When you buy a home to rent out to tenants, you can have a passive cash flow income from the property's rent it generates. A profitable rental property is one which bring in more rent than the property's expenses.

Be sure you find a property that is selling at a price where your loan on the property, its taxes, repairs, and property insurance are less than the monthly rent you collect from your tenant. Even if you end up with $20 excess from rent after you pay the expenses on the property, your property is providing cash flow. Over time, the rent rates in your area can increase and you can lower the payment when you refinance the mortgage, so your positive cash flow each month will increase.

Tax Shelter

Buying a home to have as a rental property also allows you to write off a great deal of your expenses on the property as tax deductions. Any tax deductible expenses related to owning a rental property will help to reduce the amount of your taxable income, so at the end of the year you pay less in taxes or likely get a great deal back in a tax return.

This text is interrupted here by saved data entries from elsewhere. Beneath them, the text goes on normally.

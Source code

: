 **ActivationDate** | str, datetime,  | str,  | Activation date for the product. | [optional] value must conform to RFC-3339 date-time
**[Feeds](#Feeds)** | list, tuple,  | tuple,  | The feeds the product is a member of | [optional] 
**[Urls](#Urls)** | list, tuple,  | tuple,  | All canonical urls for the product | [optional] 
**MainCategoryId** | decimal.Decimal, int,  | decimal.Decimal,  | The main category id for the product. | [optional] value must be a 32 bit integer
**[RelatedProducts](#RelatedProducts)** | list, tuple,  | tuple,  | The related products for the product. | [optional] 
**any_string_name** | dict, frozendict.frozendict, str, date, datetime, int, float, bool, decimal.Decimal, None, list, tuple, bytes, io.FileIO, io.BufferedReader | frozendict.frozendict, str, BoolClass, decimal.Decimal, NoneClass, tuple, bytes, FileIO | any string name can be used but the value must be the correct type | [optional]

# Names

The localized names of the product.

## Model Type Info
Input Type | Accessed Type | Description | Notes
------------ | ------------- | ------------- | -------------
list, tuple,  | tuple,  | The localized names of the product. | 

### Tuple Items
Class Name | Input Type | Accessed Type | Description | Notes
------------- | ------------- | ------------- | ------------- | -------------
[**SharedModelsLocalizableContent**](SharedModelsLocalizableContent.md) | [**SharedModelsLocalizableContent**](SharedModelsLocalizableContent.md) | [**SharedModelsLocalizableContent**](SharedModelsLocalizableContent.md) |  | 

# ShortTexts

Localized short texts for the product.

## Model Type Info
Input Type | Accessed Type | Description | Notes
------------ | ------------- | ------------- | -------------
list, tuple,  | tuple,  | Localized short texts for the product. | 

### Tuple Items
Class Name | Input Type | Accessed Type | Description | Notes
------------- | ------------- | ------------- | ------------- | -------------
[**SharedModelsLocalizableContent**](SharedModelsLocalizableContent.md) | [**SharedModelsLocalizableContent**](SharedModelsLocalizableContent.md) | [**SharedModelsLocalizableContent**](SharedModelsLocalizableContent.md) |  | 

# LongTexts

Expenses you can deduct includes items, such as the interest on your mortgage, the property taxes, home owner's insurance, any commissions paid to a rental property agent, expenses for maintenance and cleaning, mileage driving to and from the property, and advertising costs. Be sure to keep track of these itemized deductions with receipts so you can account for them during your tax filing.

Capital Gains

You can also financially benefit from rental property ownership when you sell the property at a profit. At the closing of the sale, any money you make off the property's increase in value is considered a capital gain and you are normally required to pay capital gain's taxes on it.

However, if you reinvest the money in a new similar property you can defer paying the taxes on the gain. This process of rolling over of the profit is called a 1031, or like-kind exchange. By putting the profit from the property sale into a new rental property your mortgage costs on the new property are reduced and can potentially increase your profit from the rental income.